The federal government has blamed wind energy for SA’s reliability issues. But, even if wind is one factor among many, did the SA government exacerbate the risk of blackouts?

South Australia has actively encouraged co-existence of wind farms and farming activities in its planning legislation. Land use planning laws can have great influence on the uptake of large-scale renewable energy, as Victoria shows.

While state renewable targets have been blamed for uneven investment in renewable energy, the SA target of 50% by 2050 is not actually backed by a particular mechanism. Wind generators settled in South Australia because it has good wind resources and favourable planning laws.

They were financed under the federal Renewable Energy Target, but also by the ACT reverse auction schemes, which led to considerable investment in SA.

The review of the NEM, chaired by Chief Scientist Alan Finkel, will consider how climate and energy policies can be aligned. As the policymaker for the NEM, the COAG Energy Council should be the responsible authority, not individual states, to resolve any mismatch.

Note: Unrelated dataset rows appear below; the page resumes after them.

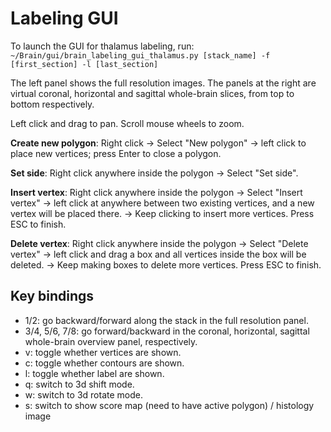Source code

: # Labeling GUI

To launch the GUI for thalamus labeling, run:
`~/Brain/gui/brain_labeling_gui_thalamus.py [stack_name] -f [first_section] -l [last_section]`

The left panel shows the full resolution images. The panels at the right are virtual coronal, horizontal and sagittal whole-brain slices, from top to bottom respectively. 

Left click and drag to pan. Scroll mouse wheels to zoom.

**Create new polygon**: Right click -> Select "New polygon" -> left click to place new vertices; press Enter to close a polygon.

**Set side**: Right click anywhere inside the polygon -> Select "Set side".

**Insert vertex**: Right click anywhere inside the polygon -> Select "Insert vertex" -> left click at anywhere between two existing vertices, and a new vertex will be placed there. -> Keep clicking to insert more vertices. Press ESC to finish.

**Delete vertex**: Right click anywhere inside the polygon -> Select "Delete vertex" -> left click and drag a box and all vertices inside the box will be deleted. -> Keep making boxes to delete more vertices. Press ESC to finish.

## Key bindings
- 1/2: go backward/forward along the stack in the full resolution panel.
- 3/4, 5/6, 7/8: go forward/backward in the coronal, horizontal, sagittal whole-brain overview panel, respectively.
- v: toggle whether vertices are shown.
- c: toggle whether contours are shown.
- l: toggle whether label are shown.
- q: switch to 3d shift mode.
- w: switch to 3d rotate mode.
- s: switch to show score map (need to have active polygon) / histology image
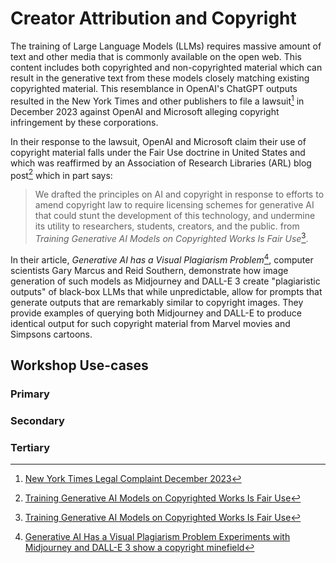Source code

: # Creator Attribution and Copyright
The training of Large Language Models (LLMs) requires massive amount of text and other 
media that is commonly available on the open web. This content includes both copyrighted
and non-copyrighted material which can result in the generative text from these models
closely matching existing copyrighted material. This resemblance in OpenAI's ChatGPT
outputs resulted in the New York Times and other publishers to file a 
lawsuit[^NYTIMES_SUE] in December 2023 
against OpenAI and Microsoft alleging copyright infringement by these corporations. 

In their response to the lawsuit, OpenAI and Microsoft claim their use of copyright material
falls under the Fair Use doctrine in United States and which was reaffirmed by 
an Association of Research Libraries (ARL) blog post[^ACRL_RESPONSE] which in part says:

> We drafted the principles on AI and copyright in response to efforts to amend copyright 
> law to require licensing schemes for generative AI that could stunt the development of 
> this technology, and undermine its utility to researchers, students, creators, and the public.
> from *Training Generative AI Models on Copyrighted Works Is Fair Use*[^ACRL_RESPONSE].

In their article, *Generative AI has a Visual Plagiarism Problem*[^GENAI_PLAGIARISM], computer
scientists Gary Marcus and Reid Southern, demonstrate how image generation of such models as 
Midjourney and DALL-E 3 create "plagiaristic outputs" of black-box LLMs that while unpredictable,
allow for prompts that generate outputs that are remarkably similar to copyright images. They 
provide examples of querying both Midjourney and DALL-E to produce identical output for such 
copyright material from Marvel movies and Simpsons cartoons.

## Workshop Use-cases

### Primary

### Secondary

### Tertiary

[^ACRL_RESPONSE]: [Training Generative AI Models on Copyrighted Works Is Fair Use](https://www.arl.org/blog/training-generative-ai-models-on-copyrighted-works-is-fair-use/)
[^GENAI_PLAGIARISM]:  [Generative AI Has a Visual Plagiarism Problem Experiments with Midjourney and DALL-E 3 show a copyright minefield](https://spectrum.ieee.org/midjourney-copyright)
[^NYTIMES_SUE]: [New York Times Legal Complaint December 2023](https://nytco-assets.nytimes.com/2023/12/NYT_Complaint_Dec2023.pdf)

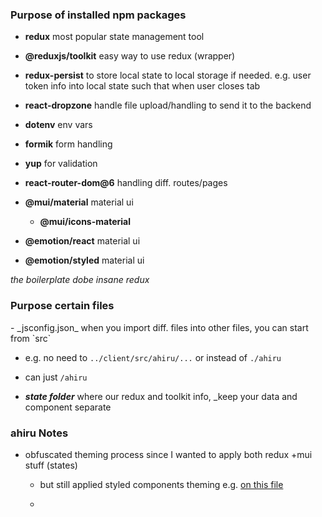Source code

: <h3>Purpose of installed npm packages</h3>


- **redux** most popular state management tool

- **@reduxjs/toolkit** easy way to use redux (wrapper)   

- **redux-persist** to store local state to local storage if needed. e.g. user token info into local state such that when user closes tab

- **react-dropzone** handle file upload/handling to send it to the backend 

- **dotenv** env vars  

- **formik** form handling  

- **yup** for validation  

- **react-router-dom@6** handling diff. routes/pages  

- **@mui/material** material ui  

  - **@mui/icons-material**   

- **@emotion/react** material ui  

- **@emotion/styled** material ui  

_the boilerplate dobe insane redux_  

<h3>Purpose certain files</h3>  
- _jsconfig.json_ when you import diff. files into other files, you can start from `src`  

  - e.g. no need to `../client/src/ahiru/...` or instead of `./ahiru`  

  - can just `/ahiru`  

- **_state folder_** where our redux and toolkit info, _keep your data and component separate  

<h3>ahiru Notes</h3>  


- obfuscated theming process since I wanted to apply both redux +mui stuff (states)

  - but still applied styled components theming e.g. [on this file](/client/src/styles/Buttons.styled.js)

  - 

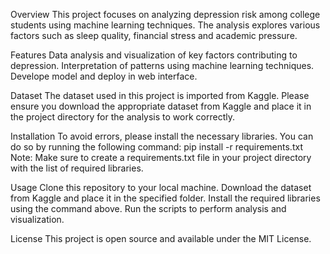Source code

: Overview
This project focuses on analyzing depression risk among college students using machine learning techniques.
The analysis explores various factors such as sleep quality, financial stress and academic pressure.

Features
Data analysis and visualization of key factors contributing to depression.
Interpretation of patterns using machine learning techniques.
Develope model and deploy in web interface.

Dataset
The dataset used in this project is imported from Kaggle. Please ensure you download the appropriate dataset from Kaggle and place it in the project directory for the analysis to work correctly.

Installation
To avoid errors, please install the necessary libraries. You can do so by running the following command:
pip install -r requirements.txt
Note: Make sure to create a requirements.txt file in your project directory with the list of required libraries.

Usage
Clone this repository to your local machine.
Download the dataset from Kaggle and place it in the specified folder.
Install the required libraries using the command above.
Run the scripts to perform analysis and visualization.

License
This project is open source and available under the MIT License.
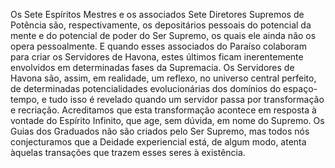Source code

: ﻿Os Sete Espíritos Mestres e os associados Sete Diretores Supremos de Potência são, respectivamente, os depositários pessoais do potencial da mente e do potencial de poder do Ser Supremo, os quais ele ainda não os opera pessoalmente. E quando esses associados do Paraíso colaboram para criar os Servidores de Havona, estes últimos ficam inerentemente envolvidos em determinadas fases da Supremacia. Os Servidores de Havona são, assim, em realidade, um reflexo, no universo central perfeito, de determinadas potencialidades evolucionárias dos domínios do espaço-tempo, e tudo isso é revelado quando um servidor passa por transformação e recriação. Acreditamos que esta transformação acontece em resposta à vontade do Espírito Infinito, que age, sem dúvida, em nome do Supremo. Os Guias dos Graduados não são criados pelo Ser Supremo, mas todos nós conjecturamos que a Deidade experiencial está, de algum modo, atenta àquelas transações que trazem esses seres à existência.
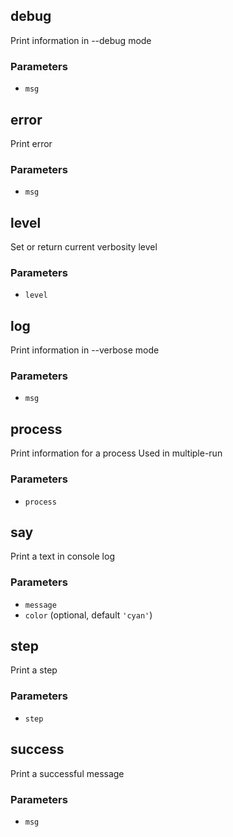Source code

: <!-- Generated by documentation.js. Update this documentation by updating the source code. -->

## debug

Print information in --debug mode

### Parameters

-   `msg`  

## error

Print error

### Parameters

-   `msg`  

## level

Set or return current verbosity level

### Parameters

-   `level`  

## log

Print information in --verbose mode

### Parameters

-   `msg`  

## process

Print information for a process
Used in multiple-run

### Parameters

-   `process`  

## say

Print a text in console log

### Parameters

-   `message`  
-   `color`   (optional, default `'cyan'`)

## step

Print a step

### Parameters

-   `step`  

## success

Print a successful message

### Parameters

-   `msg`  
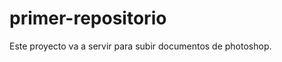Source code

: primer-repositorio
==================
Este proyecto va a servir para subir documentos de photoshop.
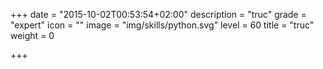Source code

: +++
date = "2015-10-02T00:53:54+02:00"
description = "truc"
grade = "expert"
icon = ""
image = "img/skills/python.svg"
level = 60
title = "truc"
weight = 0

+++

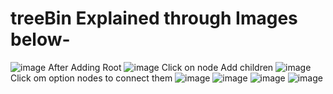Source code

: # treeBin Explained through Images below-

![image](https://github.com/rohit-ojha-10/treeBin/assets/75873259/6f5351cd-ed61-46a7-b71c-98c8fdc2863c)
After Adding Root
![image](https://github.com/rohit-ojha-10/treeBin/assets/75873259/19b7d9c7-efbd-4517-b9de-b850cbf85693)
Click on node Add children
![image](https://github.com/rohit-ojha-10/treeBin/assets/75873259/e334f1fb-3c5d-4565-a885-728ea4a62658)
Click om option nodes to connect them 
![image](https://github.com/rohit-ojha-10/treeBin/assets/75873259/b576cfae-be99-4849-babf-34fd901b0f38)
![image](https://github.com/rohit-ojha-10/treeBin/assets/75873259/174a8215-18ad-4757-837d-0c118e90c949)
![image](https://github.com/rohit-ojha-10/treeBin/assets/75873259/62c9cfb1-c2ba-47b8-9678-6ad9786d7137)
![image](https://github.com/rohit-ojha-10/treeBin/assets/75873259/29e2422f-f6f4-4a25-92bd-ae07abb93f0e)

Is South Australia breaking the rules?

Apart from public investment in storage and gas, SA’s energy plan aims to give the state energy minister “strong new powers to direct the national market in case of an electricity supply shortfall”. The federal energy minister has implied that some of the SA plans may be illegal and that the government will be seeking legal advice.

But is SA breaking any rules?

The governance arrangements for the NEM are based on an intergovernmental arrangement, which relies on federal-state cooperation. The Australian Constitution contains no clear powers to regulate for energy. This means that having both levels of government work together to overcome these constraints was necessary to set up and manage a national electricity system.

The intergovernmental agreement that sets up the NEM is the Australian Energy Market Agreement (AEMA). All governments – state, territory and federal – have signed this. The AEMA covers the setting up of the market institutions and legislation. Based on this document, all states have passed state legislation that contains the National Electricity Law.

The AEMA includes provisions for amending legislation. These mean that only the COAG Energy Council can amend energy market legislation. Whether the council would agree to SA ministers getting special powers is doubtful.

However, the agreement is political and not legal. Indeed, one clause states that “this agreement is not intended to give rise to legal obligations” for the state and federal signatories.

Where does this leave SA’s plan? It does not break the law, but, depending on how the actual legislation is drafted, it may well fail to pass COAG.

A dangerous development or much-needed leadership?

Due to the limits of the constitution, intergovernmental arrangements play an important role in Australian policy-making. An increasing number of agreements covers areas such as water, environment or trade.

As we’ve seen with debate about the Gonski deal on education funding, these agreements require trust between all parties and should not be lightly departed from.

SA’s frustration with the lack of COAG leadership and the blame game for the blackouts is understandable. The SA energy plan may galvanise energy market reform and lead to a better system. It can be interpreted as taking leadership in the energy-climate debate, where none has been forthcoming from the federal government or COAG.

On the other hand, a danger exists that other states decide to follow SA’s example. With a review of the market in process, one-sided action seems counterproductive.

An agreement on a timely and fair energy transition needs all parties at the table. It will need national coordination and a whole-of-system perspective. Finkel’s task of overhauling the electricity market may just have been made even harder.

Anne Kallies is a Lecturer at the RMIT Graduate School of Business & Law, researching in renewable energy law.